Minimal number of cycles for wavelet analysis

Hi Mike,

I am interested in running a wavelet analysis, with my focus being on the temporal dynamics of ITC measure, without much regard for any specific frequency domain. That is it is more important for me to know when ITC is high/low than at was frequency.

It is my understanding that

sigma_t = C / (2 * pi * f),

such that a lower number of cycles (C) will yield higher temporal precision.
My question is… How low can I got?

I’ve read (possibly in your book?) that we shouldn’t go below 3 cycles. Is that always the case?
How about below 1 cycle?

Other than resolution in the frequency, what other price am I paying for low number of cycles?

Grateful of any insights you might have.

Sure, you can set it to 0.0000001. But would that give you sensible results that you can interpret? Not really.

Keep in mind that phases are only interpretable if they come from a relatively narrow frequency range (see discussion in filter-Hilbert section).

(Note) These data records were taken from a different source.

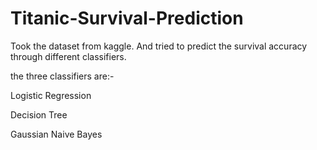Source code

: # Titanic-Survival-Prediction

Took the dataset from kaggle. And tried to predict the survival accuracy through different classifiers. 

the three classifiers are:-

Logistic Regression 

Decision Tree

Gaussian Naive Bayes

So if the frequency range is too broad, the phase angles are not interpretable, because the phase value at each time point is potentially coming from a different frequency.

My recommendation of 3 cycles is just a general rubric; it’s certainly not a rule or mathematical constraint.

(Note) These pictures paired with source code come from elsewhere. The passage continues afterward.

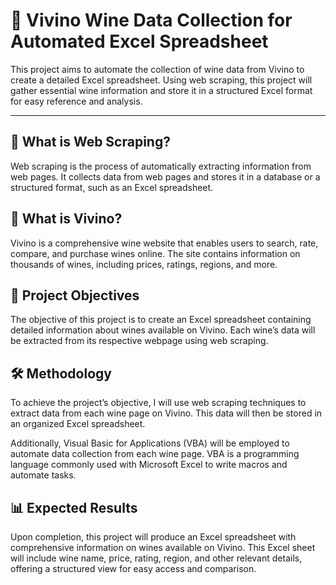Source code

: # 🍷 Vivino Wine Data Collection for Automated Excel Spreadsheet

This project aims to automate the collection of wine data from Vivino to create a detailed Excel spreadsheet. Using web scraping, this project will gather essential wine information and store it in a structured Excel format for easy reference and analysis.

---

## 🔎 What is Web Scraping?

Web scraping is the process of automatically extracting information from web pages. It collects data from web pages and stores it in a database or a structured format, such as an Excel spreadsheet.

## 🍇 What is Vivino?

Vivino is a comprehensive wine website that enables users to search, rate, compare, and purchase wines online. The site contains information on thousands of wines, including prices, ratings, regions, and more.

## 🎯 Project Objectives

The objective of this project is to create an Excel spreadsheet containing detailed information about wines available on Vivino. Each wine’s data will be extracted from its respective webpage using web scraping.

## 🛠 Methodology

To achieve the project’s objective, I will use web scraping techniques to extract data from each wine page on Vivino. This data will then be stored in an organized Excel spreadsheet.

Additionally, Visual Basic for Applications (VBA) will be employed to automate data collection from each wine page. VBA is a programming language commonly used with Microsoft Excel to write macros and automate tasks.

## 📊 Expected Results

Upon completion, this project will produce an Excel spreadsheet with comprehensive information on wines available on Vivino. This Excel sheet will include wine name, price, rating, region, and other relevant details, offering a structured view for easy access and comparison.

Got it - so I need the frequency-specificity to be at least reasonable.


The background for all of this is that I’ve found a rise in ITC in two experimental conditions in some time window (see illustration below), but in one of the conditions the rise is smaller.
However I suspect that this smaller-rise is an artifact of the drop in ITC later-on, which is affected the time-of-interest due to the temporal precision of the wavelet.

Does this sound reasonable?
If so, other than a verbal explanation, do you have any thoughts of some way to validate my intuition?

image

Thanks!

I don’t see how that difference would be an artifact. Spurious condition differences can happen for a few reasons: different parameters applied to different conditions (all conditions should have the same analysis parameters), large differences in trial counts (should ideally be roughly matched), artifacts in the data (should be removed during cleaning).

If those aren’t the case, then I think the conclusion is that the difference is real: One condition has stronger and longer-lasting ITPC than the other.

Both conditions have the same number of trials and use the same stimuli, and were analyzed with the same parameterizations. The only difference between them is was happens after the timewindow of interest: a secondary stimulus is or isn’t presented. So there shouldn’t be any difference between them in the time window.

I hope to illustrate my point further with some simulated data (reflecting what I think is happening):

Say this was the raw underlying data in both conditions:

(In reality I am looking at lower frequencies than the ones showen here)

We have a time period of low ITPC (-0.2 to +0.15), then a period of high ITPC (+0.15 to +0.4 - this is the time window of interest) and then either a reduction in ITPC or not.

Assuming the temporal resolution of my wavelet was low - say $\sigma_t$ = 0.6 (which is wider than the whole window of interest), wouldn’t the low ITPC in the third time window affect the measured ITPC in the second time window, resulting in something similar to what was seen in my previous illustration?

This is what happens for power, no? (which is why we take a baseline that doesn’t end at time 0 - to avoid any “bleeding” of what happens after stimulus onset onto the baseline adjustment period?) Does this not also apply to ITPC?

Thanks Mike!

Ah yes, I see your point. There is temporal smearing imposed by the filtering (wavelet convolution), and narrower wavelets will help alleviate that situation.

If you have multichannel data, you could also consider designing a spatial filter (e.g., here) to maximize activity in that frequency band. That would allow you to use a gentler temporal filter.